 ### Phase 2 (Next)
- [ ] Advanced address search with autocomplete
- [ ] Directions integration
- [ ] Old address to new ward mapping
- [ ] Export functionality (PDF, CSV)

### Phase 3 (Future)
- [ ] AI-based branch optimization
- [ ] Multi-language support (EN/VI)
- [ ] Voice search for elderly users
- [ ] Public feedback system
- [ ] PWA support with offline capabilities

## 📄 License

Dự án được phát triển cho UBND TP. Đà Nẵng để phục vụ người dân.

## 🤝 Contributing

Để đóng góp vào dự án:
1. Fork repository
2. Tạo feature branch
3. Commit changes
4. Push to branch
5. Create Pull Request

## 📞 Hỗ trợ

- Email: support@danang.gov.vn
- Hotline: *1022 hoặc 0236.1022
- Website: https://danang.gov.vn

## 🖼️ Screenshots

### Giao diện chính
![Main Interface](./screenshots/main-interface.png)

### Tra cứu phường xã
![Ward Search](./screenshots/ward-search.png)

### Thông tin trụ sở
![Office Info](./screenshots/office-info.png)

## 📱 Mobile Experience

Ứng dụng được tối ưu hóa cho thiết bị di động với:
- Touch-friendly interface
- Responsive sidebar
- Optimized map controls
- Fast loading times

- - - -

• _Aim of the exercise_
Within the data, how many lines hold the word "được"? State the number alone.

• _Result for this exercise_
2